**INFORMATION GIVEN:**
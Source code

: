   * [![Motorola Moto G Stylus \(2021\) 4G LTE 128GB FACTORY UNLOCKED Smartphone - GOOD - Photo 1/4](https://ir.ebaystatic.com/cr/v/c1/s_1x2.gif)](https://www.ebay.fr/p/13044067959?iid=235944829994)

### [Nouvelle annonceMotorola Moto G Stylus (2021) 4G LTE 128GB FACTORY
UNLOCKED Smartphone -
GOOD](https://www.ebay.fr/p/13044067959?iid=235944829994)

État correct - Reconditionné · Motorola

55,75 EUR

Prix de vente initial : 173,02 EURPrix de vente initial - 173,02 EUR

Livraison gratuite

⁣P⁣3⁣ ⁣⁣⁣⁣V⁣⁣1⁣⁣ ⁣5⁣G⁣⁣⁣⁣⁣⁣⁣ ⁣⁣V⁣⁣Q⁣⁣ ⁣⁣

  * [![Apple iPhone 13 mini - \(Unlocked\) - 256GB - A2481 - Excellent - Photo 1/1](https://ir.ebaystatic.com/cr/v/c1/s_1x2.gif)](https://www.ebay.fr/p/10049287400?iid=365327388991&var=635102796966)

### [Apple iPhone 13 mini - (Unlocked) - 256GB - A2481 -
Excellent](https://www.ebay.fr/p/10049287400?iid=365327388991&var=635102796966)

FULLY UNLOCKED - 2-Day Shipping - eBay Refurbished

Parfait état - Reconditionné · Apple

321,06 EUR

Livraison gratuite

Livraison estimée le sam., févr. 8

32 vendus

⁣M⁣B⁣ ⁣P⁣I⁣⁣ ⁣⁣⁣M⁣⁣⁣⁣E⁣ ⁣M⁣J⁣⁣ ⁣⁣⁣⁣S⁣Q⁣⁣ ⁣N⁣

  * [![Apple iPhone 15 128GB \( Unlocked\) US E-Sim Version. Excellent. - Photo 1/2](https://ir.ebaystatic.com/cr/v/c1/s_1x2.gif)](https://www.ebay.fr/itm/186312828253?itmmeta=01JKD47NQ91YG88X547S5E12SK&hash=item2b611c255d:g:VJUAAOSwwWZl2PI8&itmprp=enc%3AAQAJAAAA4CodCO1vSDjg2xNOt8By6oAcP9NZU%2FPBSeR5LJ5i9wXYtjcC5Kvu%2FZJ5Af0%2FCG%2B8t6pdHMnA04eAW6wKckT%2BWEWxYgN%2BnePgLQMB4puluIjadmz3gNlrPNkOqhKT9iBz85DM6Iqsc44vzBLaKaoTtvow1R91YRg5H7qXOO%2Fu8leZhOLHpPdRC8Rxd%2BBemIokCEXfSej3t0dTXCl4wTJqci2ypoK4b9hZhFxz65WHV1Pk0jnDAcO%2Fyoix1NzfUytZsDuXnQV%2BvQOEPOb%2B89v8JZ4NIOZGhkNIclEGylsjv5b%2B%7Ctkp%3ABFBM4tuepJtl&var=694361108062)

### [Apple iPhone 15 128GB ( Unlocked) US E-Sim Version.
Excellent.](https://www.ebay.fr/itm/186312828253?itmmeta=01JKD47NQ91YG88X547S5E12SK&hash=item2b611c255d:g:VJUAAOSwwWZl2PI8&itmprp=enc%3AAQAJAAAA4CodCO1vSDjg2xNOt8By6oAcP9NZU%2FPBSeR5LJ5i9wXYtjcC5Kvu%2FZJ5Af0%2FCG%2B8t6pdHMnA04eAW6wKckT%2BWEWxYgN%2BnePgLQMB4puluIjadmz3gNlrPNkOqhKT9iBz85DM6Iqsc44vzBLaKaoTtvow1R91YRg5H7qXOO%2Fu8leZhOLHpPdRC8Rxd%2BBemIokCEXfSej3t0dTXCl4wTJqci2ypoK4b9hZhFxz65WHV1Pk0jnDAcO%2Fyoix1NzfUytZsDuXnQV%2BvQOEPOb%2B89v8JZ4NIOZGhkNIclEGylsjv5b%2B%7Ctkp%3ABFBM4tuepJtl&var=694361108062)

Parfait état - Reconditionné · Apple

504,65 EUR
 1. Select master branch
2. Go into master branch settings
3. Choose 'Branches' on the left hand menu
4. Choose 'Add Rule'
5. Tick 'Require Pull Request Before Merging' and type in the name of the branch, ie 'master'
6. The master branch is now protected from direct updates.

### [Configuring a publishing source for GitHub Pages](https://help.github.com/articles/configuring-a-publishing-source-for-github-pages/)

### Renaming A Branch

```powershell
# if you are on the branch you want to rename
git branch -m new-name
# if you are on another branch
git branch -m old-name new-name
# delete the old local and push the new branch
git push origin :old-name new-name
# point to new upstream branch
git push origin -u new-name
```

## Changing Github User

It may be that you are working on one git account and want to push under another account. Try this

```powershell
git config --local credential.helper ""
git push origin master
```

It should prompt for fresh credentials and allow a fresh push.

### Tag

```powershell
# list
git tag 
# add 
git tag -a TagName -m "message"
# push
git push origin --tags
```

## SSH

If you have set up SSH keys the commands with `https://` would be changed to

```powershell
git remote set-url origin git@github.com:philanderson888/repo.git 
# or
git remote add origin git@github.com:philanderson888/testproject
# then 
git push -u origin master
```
==
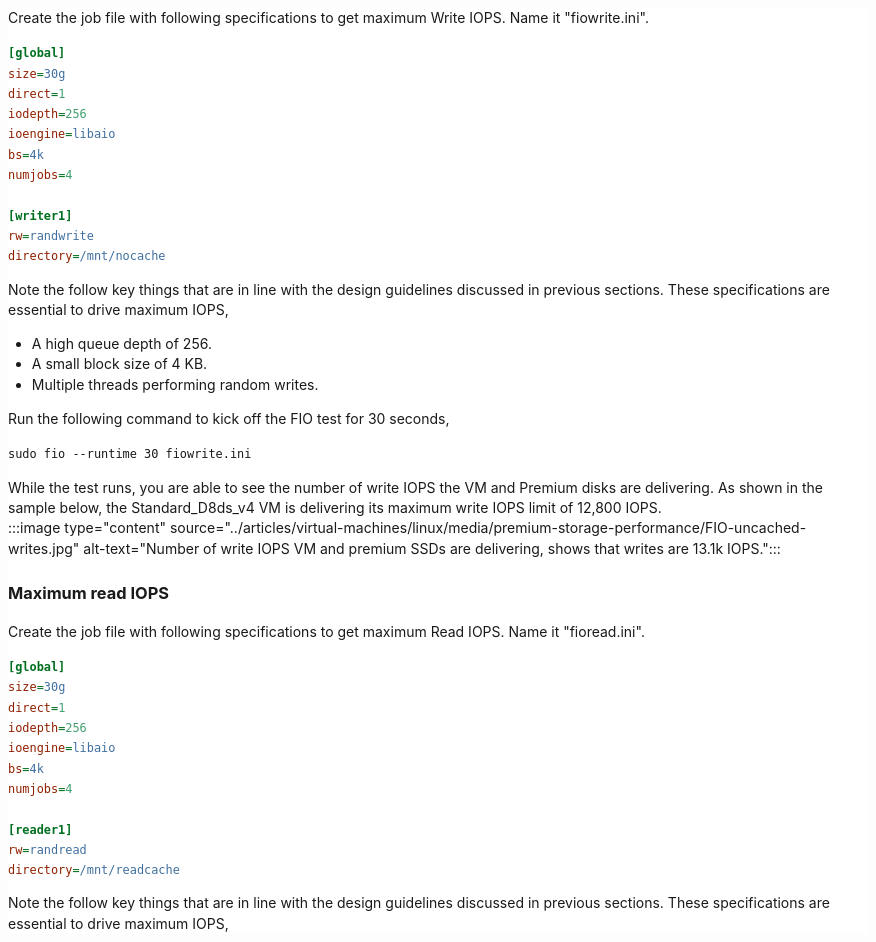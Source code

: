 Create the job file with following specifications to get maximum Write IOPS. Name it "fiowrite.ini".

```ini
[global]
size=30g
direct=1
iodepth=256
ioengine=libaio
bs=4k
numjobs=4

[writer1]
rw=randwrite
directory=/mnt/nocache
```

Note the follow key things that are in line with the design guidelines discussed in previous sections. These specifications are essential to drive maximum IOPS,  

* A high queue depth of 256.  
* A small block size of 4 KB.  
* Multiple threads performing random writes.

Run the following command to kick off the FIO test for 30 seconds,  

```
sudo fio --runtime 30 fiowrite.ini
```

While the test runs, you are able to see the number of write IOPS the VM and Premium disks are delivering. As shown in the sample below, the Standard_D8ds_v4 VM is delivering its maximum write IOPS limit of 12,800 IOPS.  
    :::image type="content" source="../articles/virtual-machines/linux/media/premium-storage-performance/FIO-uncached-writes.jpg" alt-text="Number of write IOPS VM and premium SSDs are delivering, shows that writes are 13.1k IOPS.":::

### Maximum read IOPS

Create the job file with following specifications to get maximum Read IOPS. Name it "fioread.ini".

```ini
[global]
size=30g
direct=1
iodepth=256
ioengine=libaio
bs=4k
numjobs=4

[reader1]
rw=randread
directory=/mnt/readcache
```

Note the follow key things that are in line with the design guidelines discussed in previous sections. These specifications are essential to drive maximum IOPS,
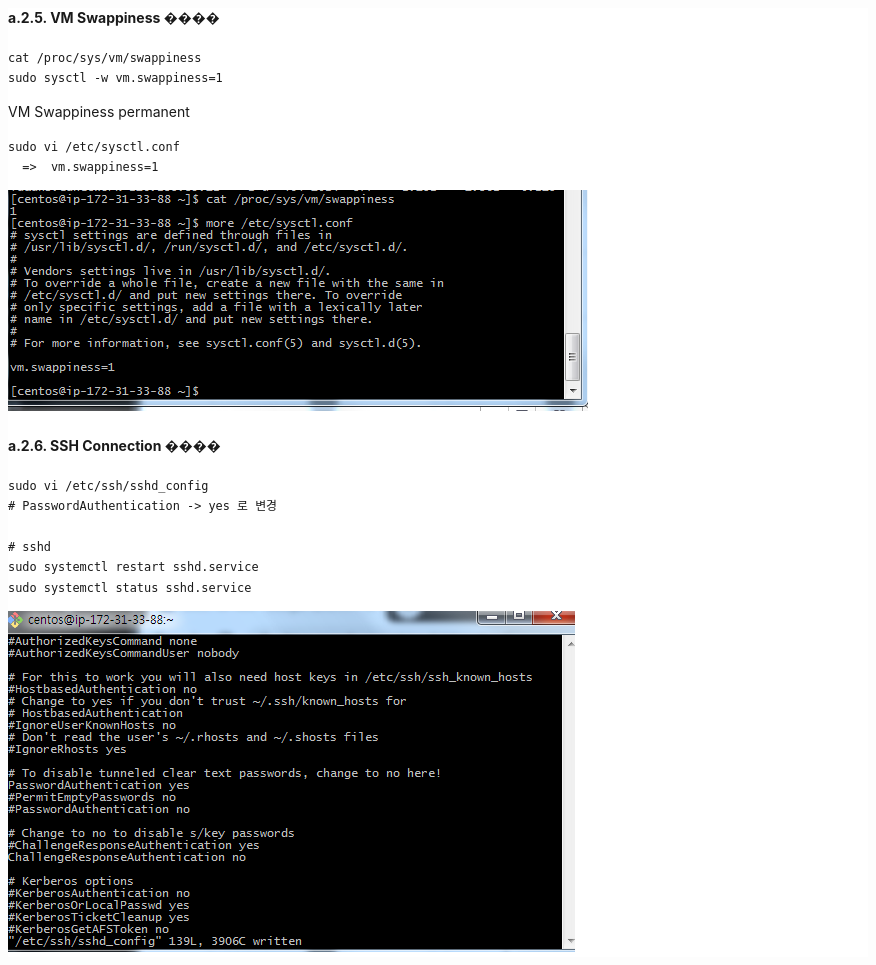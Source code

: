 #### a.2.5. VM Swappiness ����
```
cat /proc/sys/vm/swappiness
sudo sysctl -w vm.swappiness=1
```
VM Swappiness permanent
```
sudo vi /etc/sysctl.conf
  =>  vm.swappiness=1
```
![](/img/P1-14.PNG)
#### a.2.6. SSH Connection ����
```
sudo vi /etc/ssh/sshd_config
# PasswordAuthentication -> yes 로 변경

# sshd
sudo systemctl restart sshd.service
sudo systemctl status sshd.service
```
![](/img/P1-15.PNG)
==
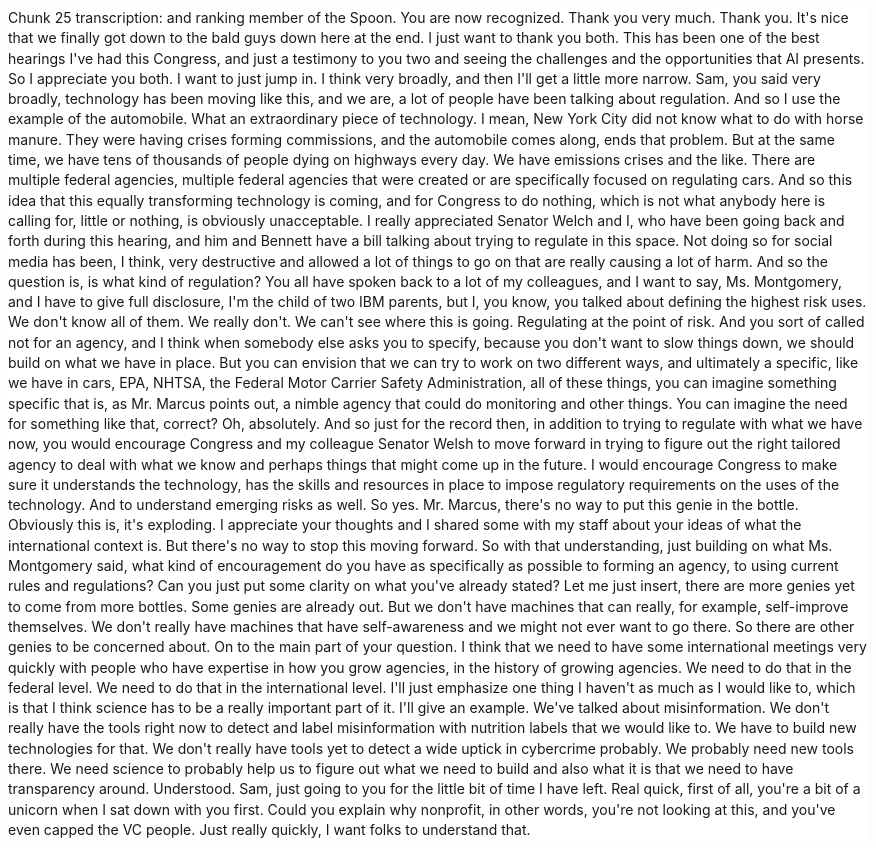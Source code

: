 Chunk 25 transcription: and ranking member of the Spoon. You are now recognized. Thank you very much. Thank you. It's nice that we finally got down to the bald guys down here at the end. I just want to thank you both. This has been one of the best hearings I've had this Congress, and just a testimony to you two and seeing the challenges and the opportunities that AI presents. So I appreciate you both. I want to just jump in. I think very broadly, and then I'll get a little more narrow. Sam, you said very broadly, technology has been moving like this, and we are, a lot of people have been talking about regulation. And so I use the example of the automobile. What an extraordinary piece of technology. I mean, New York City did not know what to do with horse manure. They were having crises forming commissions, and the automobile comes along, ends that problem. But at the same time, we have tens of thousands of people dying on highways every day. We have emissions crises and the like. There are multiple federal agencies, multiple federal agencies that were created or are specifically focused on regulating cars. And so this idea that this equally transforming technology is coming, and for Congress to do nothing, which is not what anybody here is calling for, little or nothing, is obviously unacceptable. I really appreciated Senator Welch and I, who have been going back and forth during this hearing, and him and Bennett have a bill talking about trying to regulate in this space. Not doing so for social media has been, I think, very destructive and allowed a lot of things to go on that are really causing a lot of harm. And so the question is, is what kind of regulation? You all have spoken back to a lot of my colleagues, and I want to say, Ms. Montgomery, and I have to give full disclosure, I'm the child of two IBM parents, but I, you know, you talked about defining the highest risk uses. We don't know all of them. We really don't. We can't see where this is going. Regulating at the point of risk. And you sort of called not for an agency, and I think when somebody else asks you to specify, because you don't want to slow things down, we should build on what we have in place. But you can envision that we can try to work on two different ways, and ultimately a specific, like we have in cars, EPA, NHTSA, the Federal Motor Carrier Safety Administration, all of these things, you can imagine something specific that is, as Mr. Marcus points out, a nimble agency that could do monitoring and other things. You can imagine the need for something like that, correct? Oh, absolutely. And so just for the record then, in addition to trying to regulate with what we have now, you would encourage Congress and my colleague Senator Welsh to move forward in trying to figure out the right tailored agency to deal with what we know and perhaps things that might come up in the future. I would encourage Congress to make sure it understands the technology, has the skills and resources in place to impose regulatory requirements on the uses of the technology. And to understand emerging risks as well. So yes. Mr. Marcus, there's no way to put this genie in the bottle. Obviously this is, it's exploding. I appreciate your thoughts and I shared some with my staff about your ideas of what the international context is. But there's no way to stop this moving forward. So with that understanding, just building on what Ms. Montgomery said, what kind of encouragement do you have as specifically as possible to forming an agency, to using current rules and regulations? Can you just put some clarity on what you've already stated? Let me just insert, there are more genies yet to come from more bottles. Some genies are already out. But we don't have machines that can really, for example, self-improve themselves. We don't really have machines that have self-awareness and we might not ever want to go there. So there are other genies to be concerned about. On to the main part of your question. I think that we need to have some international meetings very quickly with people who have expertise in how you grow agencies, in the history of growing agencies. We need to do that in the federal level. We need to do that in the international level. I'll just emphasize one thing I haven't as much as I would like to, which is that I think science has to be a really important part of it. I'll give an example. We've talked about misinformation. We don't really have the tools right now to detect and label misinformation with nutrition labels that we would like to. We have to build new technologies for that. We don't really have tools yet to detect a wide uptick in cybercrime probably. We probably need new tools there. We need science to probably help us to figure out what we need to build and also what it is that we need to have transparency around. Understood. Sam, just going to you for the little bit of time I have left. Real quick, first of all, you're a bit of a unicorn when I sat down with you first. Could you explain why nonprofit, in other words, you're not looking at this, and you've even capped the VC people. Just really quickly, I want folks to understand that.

**WORK TO BE COMPLETED:** Whenever a line of the records above contains the word "guidelines", it counts toward the total; give that total alone.

**TASK SOLUTION:** 2